> [How to complete this task]
Reproduce precisely the lines of the listing below, starting with the line that contains "speech in parallel." and stopping after the line that contains "Combine the Llama-Omni-style"; include nothing else.

= Beginning of Section =

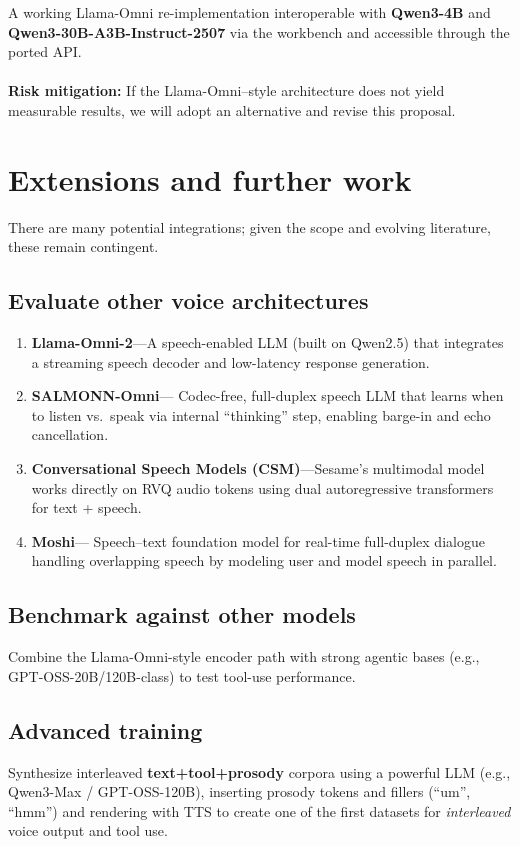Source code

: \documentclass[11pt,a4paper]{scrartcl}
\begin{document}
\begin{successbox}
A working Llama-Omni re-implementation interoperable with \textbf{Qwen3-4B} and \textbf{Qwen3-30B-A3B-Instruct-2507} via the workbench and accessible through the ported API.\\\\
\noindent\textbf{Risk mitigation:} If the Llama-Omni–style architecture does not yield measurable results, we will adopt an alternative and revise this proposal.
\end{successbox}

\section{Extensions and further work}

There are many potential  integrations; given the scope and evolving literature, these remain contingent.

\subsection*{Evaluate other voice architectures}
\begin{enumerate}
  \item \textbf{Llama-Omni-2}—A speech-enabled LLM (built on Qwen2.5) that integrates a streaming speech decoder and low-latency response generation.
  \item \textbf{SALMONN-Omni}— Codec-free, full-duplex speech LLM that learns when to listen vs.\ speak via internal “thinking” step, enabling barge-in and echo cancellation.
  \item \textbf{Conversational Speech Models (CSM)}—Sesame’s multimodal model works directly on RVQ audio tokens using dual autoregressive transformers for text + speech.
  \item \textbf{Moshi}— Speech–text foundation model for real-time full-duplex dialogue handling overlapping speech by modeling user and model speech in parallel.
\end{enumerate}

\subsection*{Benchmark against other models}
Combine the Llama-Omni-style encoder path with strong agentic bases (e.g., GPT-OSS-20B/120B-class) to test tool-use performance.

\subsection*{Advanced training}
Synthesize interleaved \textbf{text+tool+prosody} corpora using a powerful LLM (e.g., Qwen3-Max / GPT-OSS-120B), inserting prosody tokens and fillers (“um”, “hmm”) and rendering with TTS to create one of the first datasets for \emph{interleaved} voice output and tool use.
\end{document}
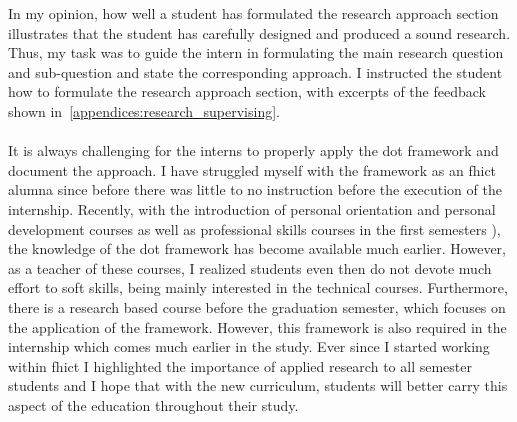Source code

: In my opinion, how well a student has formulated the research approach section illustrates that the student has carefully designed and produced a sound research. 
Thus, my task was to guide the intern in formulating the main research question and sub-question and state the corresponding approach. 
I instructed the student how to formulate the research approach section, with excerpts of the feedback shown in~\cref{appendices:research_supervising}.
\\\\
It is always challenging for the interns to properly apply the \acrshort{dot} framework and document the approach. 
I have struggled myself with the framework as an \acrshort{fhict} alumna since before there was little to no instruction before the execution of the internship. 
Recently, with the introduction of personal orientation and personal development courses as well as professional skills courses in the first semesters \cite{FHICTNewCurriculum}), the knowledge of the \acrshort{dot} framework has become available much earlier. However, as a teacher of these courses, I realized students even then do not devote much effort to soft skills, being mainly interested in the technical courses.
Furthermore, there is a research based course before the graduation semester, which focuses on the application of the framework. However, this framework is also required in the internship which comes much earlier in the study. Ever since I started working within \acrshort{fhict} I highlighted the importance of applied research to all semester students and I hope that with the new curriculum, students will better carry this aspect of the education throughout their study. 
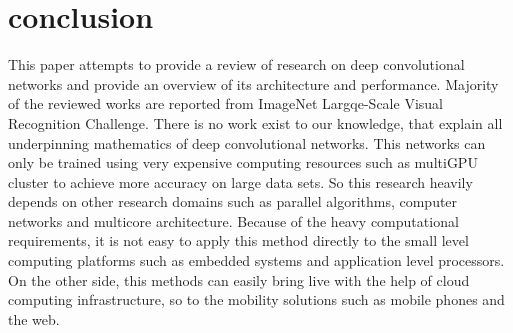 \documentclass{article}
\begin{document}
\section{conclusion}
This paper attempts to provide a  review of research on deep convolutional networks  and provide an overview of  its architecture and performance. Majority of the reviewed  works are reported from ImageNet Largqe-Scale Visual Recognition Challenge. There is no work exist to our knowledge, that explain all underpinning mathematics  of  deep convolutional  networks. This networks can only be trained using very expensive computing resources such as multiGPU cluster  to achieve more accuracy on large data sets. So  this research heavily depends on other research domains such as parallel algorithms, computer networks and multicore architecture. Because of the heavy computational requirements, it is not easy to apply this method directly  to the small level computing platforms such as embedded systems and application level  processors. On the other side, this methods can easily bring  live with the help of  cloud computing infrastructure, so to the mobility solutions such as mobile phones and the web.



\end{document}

= End of Section =

> [Solved exercise]
  \item \textbf{Moshi}— Speech–text foundation model for real-time full-duplex dialogue handling overlapping speech by modeling user and model speech in parallel.
\end{enumerate}

\subsection*{Benchmark against other models}
Combine the Llama-Omni-style encoder path with strong agentic bases (e.g., GPT-OSS-20B/120B-class) to test tool-use performance.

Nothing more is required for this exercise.